Wednesday, June 10, 2009

Around The World In Eighty Years?



I have an intense fascination with beads. Quite possibly, an obsession. Beads have been around since the dawn of humanity. They were (and still are, in some places) our first form of currency. And, best of all, you can wear them! Our wise forefathers, deciding that the safest place to keep their valuables was under the woolly mammoth skin, on their very person; invented the hole. Which caused the bead. And eventually, led to Bling. Then again, it was probably our wise foremothers who invented the hole. After the forefathers whined one too many times, "Honey, have you seen my striated agate trade stones? I know I left them on the shelf by the entrance to the cave when I emptied my mammoth skin pocket. But they aren't there nooooooow..."

I love local beads. The ones made of recycled soda cans in Mexico. Lava, in The Ring of Fire countries. Moose poop in Alaska. (I did not make that up.) I have spent a great deal of time in Indonesia; consequently, I have a lovely collection of Bali silver beads, Indonesian "mosaic" beads, and recycled Java glass.

Indonesia - Java, in particular, has been producing recycled glass beads for a long, long time. These beauties can be found in a rainbow of colors. They are frosty and rustic; and I love to combine them with shiny sterling silver. It is a happy and balanced combination.

The last time I was on Bali, I stopped by a favorite beading haunt; where I found the yummy lemony-yellow beads I featured in my "Jumpin' East of Java bracelet", shown above. My shopkeeper-friend had only a handful of them; she had gotten them from a market on Java. They were clearly quite old; and not frosty, like typical Indonesian recycled glass. I was dazzled; I bought the handful. Made and sold several "Jumpin' East of Java" bracelets; kept one for myself.

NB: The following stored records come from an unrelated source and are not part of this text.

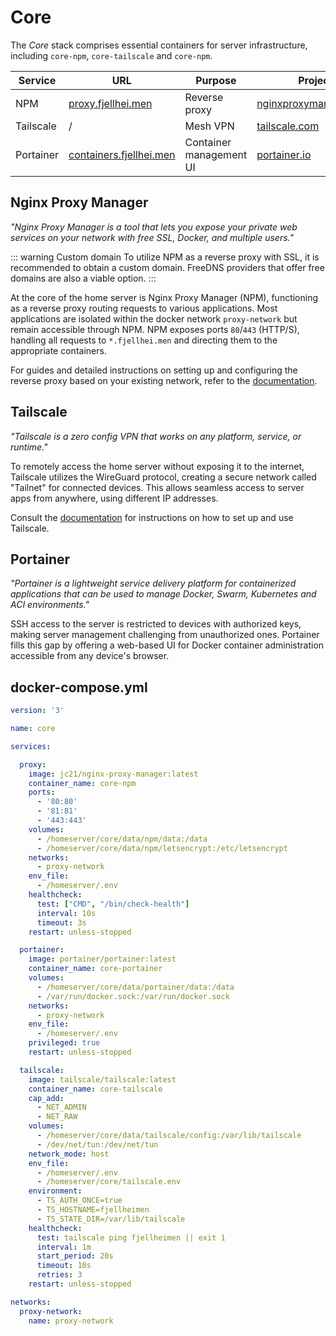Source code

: # Core
The *Core* stack comprises essential containers for server infrastructure, including `core-npm`, `core-tailscale` and `core-npm`.

| Service | URL | Purpose | Project |
|---------|-----|-------- |---------|
| NPM | [proxy.fjellhei.men](https://proxy.fjellhei.men/) | Reverse proxy | [nginxproxymanager.com](https://nginxproxymanager.com/) |
| Tailscale | / | Mesh VPN | [tailscale.com](https://tailscale.com/) |
| Portainer | [containers.fjellhei.men](https://containers.fjellhei.men/) | Container management UI | [portainer.io](https://www.portainer.io/) |

## Nginx Proxy Manager
*"Nginx Proxy Manager is a tool that lets you expose your private web services on your network with free SSL, Docker, and multiple users."*

::: warning Custom domain
To utilize NPM as a reverse proxy with SSL, it is recommended to obtain a custom domain. FreeDNS providers that offer free domains are also a viable option.
:::

At the core of the home server is Nginx Proxy Manager (NPM), functioning as a reverse proxy routing requests to various applications. Most applications are isolated within the docker network `proxy-network` but remain accessible through NPM. NPM exposes ports `80`/`443` (HTTP/S), handling all requests to `*.fjellhei.men` and directing them to the appropriate containers.

For guides and detailed instructions on setting up and configuring the reverse proxy based on your existing network, refer to the [documentation](https://nginxproxymanager.com/guide/#quick-setup).

## Tailscale
*"Tailscale is a zero config VPN that works on any platform, service, or runtime."*

To remotely access the home server without exposing it to the internet, Tailscale utilizes the WireGuard protocol, creating a secure network called "Tailnet" for connected devices. This allows seamless access to server apps from anywhere, using different IP addresses.

Consult the [documentation](https://tailscale.com/kb/1017/install) for instructions on how to set up and use Tailscale.

## Portainer
*"Portainer is a lightweight service delivery platform for containerized applications that can be used to manage Docker, Swarm, Kubernetes and ACI environments."*

SSH access to the server is restricted to devices with authorized keys, making server management challenging from unauthorized ones. Portainer fills this gap by offering a web-based UI for Docker container administration accessible from any device's browser.

## docker-compose.yml
```yml
version: '3'

name: core

services:

  proxy:
    image: jc21/nginx-proxy-manager:latest
    container_name: core-npm
    ports:
      - '80:80'
      - '81:81'
      - '443:443'
    volumes:
      - /homeserver/core/data/npm/data:/data
      - /homeserver/core/data/npm/letsencrypt:/etc/letsencrypt
    networks:
      - proxy-network
    env_file:
      - /homeserver/.env
    healthcheck:
      test: ["CMD", "/bin/check-health"]
      interval: 10s
      timeout: 3s
    restart: unless-stopped

  portainer:
    image: portainer/portainer:latest
    container_name: core-portainer
    volumes:
      - /homeserver/core/data/portainer/data:/data
      - /var/run/docker.sock:/var/run/docker.sock
    networks:
      - proxy-network
    env_file:
      - /homeserver/.env
    privileged: true
    restart: unless-stopped

  tailscale:
    image: tailscale/tailscale:latest
    container_name: core-tailscale
    cap_add:
      - NET_ADMIN
      - NET_RAW
    volumes:
      - /homeserver/core/data/tailscale/config:/var/lib/tailscale
      - /dev/net/tun:/dev/net/tun
    network_mode: host
    env_file:
      - /homeserver/.env
      - /homeserver/core/tailscale.env
    environment:
      - TS_AUTH_ONCE=true
      - TS_HOSTNAME=fjellheimen
      - TS_STATE_DIR=/var/lib/tailscale
    healthcheck:
      test: tailscale ping fjellheimen || exit 1
      interval: 1m
      start_period: 20s
      timeout: 10s
      retries: 3
    restart: unless-stopped

networks:
  proxy-network:
    name: proxy-network

```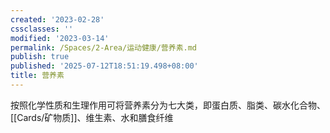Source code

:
 ```yaml
---
created: '2023-02-28'
cssclasses: ''
modified: '2023-03-14'
permalink: /Spaces/2-Area/运动健康/营养素.md
publish: true
published: '2025-07-12T18:51:19.498+08:00'
title: 营养素
---
```

按照化学性质和生理作用可将营养素分为七大类，即蛋白质、脂类、碳水化合物、[[Cards/矿物质]]、维生素、水和膳食纤维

Fast-forward to yesterday:

I have bunches of vintage crystals, and some of them have a secret. They are Vaseline Glass; which was made around the turn of the 20th century. For the amusement of those stuffy Victorians, who thought that having jewelry, and even tableware, that would glow under ultra-violet light might be fun. (Ooh, gut-punch to all the aging hippies - we did not invent black light to light up our Free Love posters! Johann Ritter discovered it in 1801! Way before posters!) So, glass artists added a little uranium to their glass recipes to make the glass glowy - no worries, it is not a dangerous level; and the glass is a natural barrier anyway - and made all kinds of fun stuff. Including some really awesome beads!

Most of the Vaseline Beads were made by the popular beadmakers of the times, the Italians, Bohemians and Czechs. Eventually, This War and That War gobbled up the uranium reserves, and Vaseline Bead production fizzled.

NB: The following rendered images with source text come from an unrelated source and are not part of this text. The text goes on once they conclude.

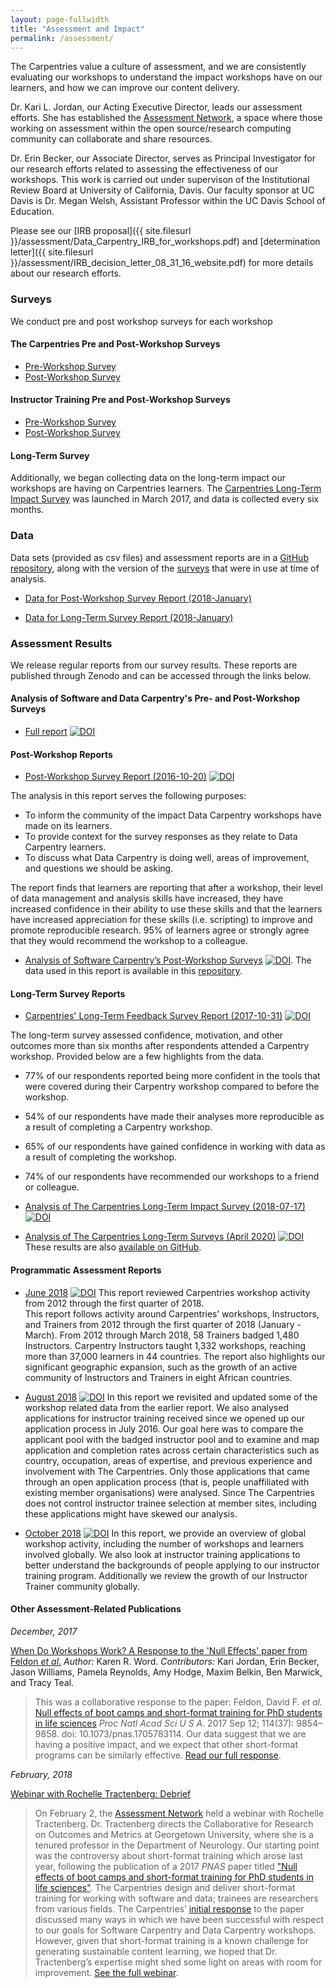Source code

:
 ```yaml
---
layout: page-fullwidth
title: "Assessment and Impact"
permalink: /assessment/
---
```


The Carpentries value a culture of assessment, and we are consistently evaluating 
our workshops to understand the impact workshops have on our learners, and how we can improve our content delivery.

Dr. Kari L. Jordan, our Acting Executive Director, leads our assessment efforts. She has established the [Assessment Network]({{site.url}}/assessment-network/), a space where those working on assessment within the open source/research computing community can collaborate and share resources.

Dr. Erin Becker, our Associate Director, serves as Principal Investigator for our research efforts related to assessing the
effectiveness of our workshops. This work is carried out under supervison of the Institutional Review Board at University of California, Davis. Our faculty sponsor at UC Davis is Dr. Megan Welsh, Assistant Professor within the UC Davis School of Education.

Please see our [IRB proposal]({{ site.filesurl }}/assessment/Data_Carpentry_IRB_for_workshops.pdf)
and [determination letter]({{ site.filesurl }}/assessment/IRB_decision_letter_08_31_16_website.pdf) for more details about our research efforts.


### <i class="fas fa-file-alt"></i>  Surveys

We conduct pre and post workshop surveys for each workshop
#### The Carpentries Pre and Post-Workshop Surveys
- [Pre-Workshop Survey](https://carpentries.github.io/assessment-archives/pre-workshop/pre-workshop.html)
- [Post-Workshop Survey](https://carpentries.github.io/assessment-archives/post-workshop/post-workshop.html)

#### Instructor Training Pre and Post-Workshop Surveys
- [Pre-Workshop Survey](https://www.surveymonkey.com/r/Preview/?sm=pRLWB3SiycOkcDiF9r3UP5tGr2zOHWJy_2BRNgUdCAjNuIlHUEY1KC2IWSB2dl2tqg)
- [Post-Workshop Survey](https://www.surveymonkey.com/r/Preview/?sm=hQSz5bZR9XQTtTAbzlsettnvvkFKrSMGTgF9g5mNjL9_2BhGpHKFbH_2FCWLbV0OmeLz)

#### Long-Term Survey

Additionally, we began collecting data on the long-term impact our workshops are having on Carpentries learners. The [Carpentries Long-Term Impact Survey](https://www.surveymonkey.com/r/Preview/?sm=LksuekfCD3hzLW6lPkx9qhkRF5nDt8uGWpN7lq2Mx0Dqw1Zriv3qYFpu3XtR46ei) was launched in March 2017, and data is collected every six months.

### <i class="fas fa-database"></i> Data

Data sets (provided as csv files) and assessment reports are  in a 
[GitHub repository](https://github.com/carpentries/assessment), along with the version of the [surveys](https://github.com/carpentries/assessment/tree/master/learner-assessment/surveys) that were in use at time of analysis.  

- [Data for Post-Workshop Survey Report (2018-January)](https://github.com/carpentries/assessment/blob/master/learner-assessment/archives/2018/data/data_20170701.csv)

- [Data for Long-Term Survey Report (2018-January)](https://raw.githubusercontent.com/carpentries/assessment/master/learner-assessment/archives/2017/data/longterm_October2017.csv)

### <i class="fas fa-book"></i> Assessment Results
 
We release regular reports from our survey results. These reports are published through Zenodo and can
be accessed through the links below.

#### Analysis of Software and Data Carpentry's Pre- and Post-Workshop Surveys
- [Full report](https://zenodo.org/record/1325464#.W2KGvNIzY2x) [![DOI](https://zenodo.org/badge/DOI/10.5281/zenodo.165858.svg)](https://doi.org/10.5281/zenodo.1325464)

#### Post-Workshop Reports

- [Post-Workshop Survey Report (2016-10-20)](https://doi.org/10.5281/zenodo.165858) [![DOI](https://zenodo.org/badge/DOI/10.5281/zenodo.165858.svg)](https://doi.org/10.5281/zenodo.165858)

The analysis in this report serves the following purposes:

- To inform the community of the impact Data Carpentry workshops have made on its learners.
- To provide context for the survey responses as they relate to Data Carpentry learners.
- To discuss what Data Carpentry is doing well, areas of improvement, and questions we should be asking.

The report finds that learners are reporting that after a workshop, their level of data management and analysis skills have increased, they have increased confidence in their ability to use these skills and that the learners have increased appreciation for these skills (i.e. scripting) to improve and promote reproducible research. 95% of learners agree or strongly agree that they would recommend the workshop to a colleague.

- [Analysis of Software Carpentry’s Post-Workshop Surveys](https://doi.org/10.5281/zenodo.1043533) [![DOI](https://zenodo.org/badge/DOI/10.5281/zenodo.1043533.svg)](https://doi.org/10.5281/zenodo.1043533). The data used in this report is available in this [repository](https://github.com/carpentries/assessment/tree/master/learner-assessment/archives/2017/code).

#### Long-Term Survey Reports

- [Carpentries' Long-Term Feedback Survey Report (2017-10-31)](https://doi.org/10.5281/zenodo.1039944) [![DOI](https://zenodo.org/badge/DOI/10.5281/zenodo.1039944.svg)](https://doi.org/10.5281/zenodo.1039944)

The long-term survey assessed confidence, motivation, and other outcomes more than six months after respondents attended a Carpentry workshop. Provided below are a few highlights from the data.

- 77% of our respondents reported being more confident in the tools that were covered during their Carpentry workshop compared to before the workshop.
- 54% of our respondents have made their analyses more reproducible as a result of completing a Carpentry workshop.
- 65% of our respondents have gained confidence in working with data as a result of completing the workshop.
- 74% of our respondents have recommended our workshops to a friend or colleague.

- [Analysis of The Carpentries Long-Term Impact Survey (2018-07-17)](https://doi.org/10.5281/zenodo.1402200) [![DOI](https://zenodo.org/badge/DOI/10.5281/zenodo.1402200.svg)](https://doi.org/10.5281/zenodo.1402200)  

- [Analysis of The Carpentries Long-Term Surveys (April 2020)](https://zenodo.org/record/3728205#.XoOlTnVKjRZ) [![DOI](https://zenodo.org/badge/DOI/10.5281/zenodo.3728205.svg)](https://doi.org/10.5281/zenodo.3728205)  These results are also [available on GitHub](https://carpentries.github.io/assessment/learner-assessment/reports/2020-01-long-term-report.html).

#### Programmatic Assessment Reports

- [June 2018](https://doi.org/10.5281/zenodo.1404426) [![DOI](https://zenodo.org/badge/DOI/10.5281/zenodo.1404426.svg)](https://doi.org/10.5281/zenodo.1404426) This report reviewed Carpentries workshop activity from 2012 through the first quarter of 2018.  
This  report follows activity around Carpentries’ workshops, Instructors, and Trainers from 2012 through the first quarter of 2018 (January - March). From 2012 through March 2018, 58 Trainers badged 1,480 Instructors. Carpentry Instructors taught 1,332 workshops, reaching more than 37,000 learners in 44 countries. The report also highlights our significant geographic expansion, such as the growth of an active community of Instructors and Trainers in eight African countries.


- [August 2018](https://doi.org/10.5281/zenodo.1404428) [![DOI](https://zenodo.org/badge/DOI/10.5281/zenodo.1404428.svg)](https://doi.org/10.5281/zenodo.1404428)
In this report we revisited and updated some of the workshop related data from the earlier report. We also analysed applications for instructor training received since we opened up our application process in July 2016. Our goal here was to compare the applicant pool with the badged instructor pool and to examine and map application and completion rates across certain characteristics such as country, occupation, areas of expertise, and previous experience and involvement with The Carpentries. Only those applications that came through an open application process (that is, people unaffiliated with existing member organisations) were analysed. Since The Carpentries does not control instructor trainee selection at member sites, including these applications might have skewed our analysis.

- [October 2018](https://doi.org/10.5281/zenodo.2325620) [![DOI](https://zenodo.org/badge/DOI/10.5281/zenodo.2325620.svg)](https://doi.org/10.5281/zenodo.2325620)
In this report, we provide an overview of global workshop activity, including the number of workshops and learners involved globally.  We also look at instructor training applications to better understand the backgrounds of people applying to our instructor training program.  Additionally we review the growth of our Instructor Trainer community globally. 

#### Other Assessment-Related Publications

_December, 2017_

[When Do Workshops Work? A Response to the 'Null Effects' paper from Feldon _et al_.](https://software-carpentry.org/blog/2017/12/response-null-effects.html)
_Author:_ Karen R. Word. _Contributors:_ Kari Jordan, Erin Becker, Jason Williams, Pamela Reynolds, Amy Hodge, Maxim Belkin, Ben Marwick, and Tracy Teal.

> This was a collaborative response to the paper: Feldon, David F. _et al._ [Null effects of boot camps and short-format training for PhD students in life sciences](https://www.ncbi.nlm.nih.gov/pmc/articles/PMC5604013/) _Proc Natl Acad Sci U S A_. 2017 Sep 12; 114(37): 9854–9858. doi:  10.1073/pnas.1705783114. Our data suggest that we are having a positive impact, and we expect that other short-format programs can be similarly effective. [Read our full response](https://software-carpentry.org/blog/2017/12/response-null-effects.html).

_February, 2018_ 

[Webinar with Rochelle Tractenberg: Debrief](https://software-carpentry.org/blog/2018/03/tractenberg-summary.html)

> On February 2, the [Assessment Network](https://carpentries.org/assessment-network/) held a webinar with Rochelle Tractenberg. Dr. Tractenberg directs the Collaborative for Research on Outcomes and Metrics at Georgetown University, where she is a tenured professor in the Department of Neurology. Our starting point was the controversy about short-format training which arose last year, following the publication of a 2017 _PNAS_ paper titled ["Null effects of boot camps and short-format training for PhD students in life sciences"](https://www.ncbi.nlm.nih.gov/pmc/articles/PMC5604013/). The Carpentries design and deliver short-format training for working with software and data; trainees are researchers from various fields. The Carpentries’ [initial response](https://software-carpentry.org/blog/2017/12/response-null-effects.html) to the paper discussed many ways in which we have been successful with respect to our goals for Software Carpentry and Data Carpentry workshops. However, given that short-format training is a known challenge for generating sustainable content learning, we hoped that Dr. Tractenberg’s expertise might shed some light on areas with room for improvement. [See the full webinar](https://software-carpentry.org/blog/2018/03/tractenberg-summary.html).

So, anyway. Yesterday I had this notion that I would like to make some Vaseline Glass earrings. I went down to the studio with my portable black light, to scan my box of crystals for glowy beads. Lights off, black light on, dozens of glowy crystals in the crystal box, and...whoa...what was that I saw out of the corner of my eye? The. Java. Beads. Were...GLOWING!!!???


Indonesia didn't make Vaseline Glass. I knew the shopkeeper who sold me the beads. I knew she got her stock on Java. How the heck did the Vaseline Glass get to an Indonesian island?

The plot thickens.

A little research turned up a strand of beads that matched mine exactly. They are Bohemian, made in 1915; for trade to Mali. Mali, with an "M"; close phonetically to "Bali" but far away, in Africa.

These rare little gems left Old Bohemia in the early 20th century, headed to Africa. Sometime between 1915 and 2007, they found their way to Java, and then to Bali. Then, via Singapore, to Atlanta, GA...and now they are scattered to the US winds. Oh, the stories they could tell...

Like I said,

I have an intense fascination with beads. Quite possibly, an obsession.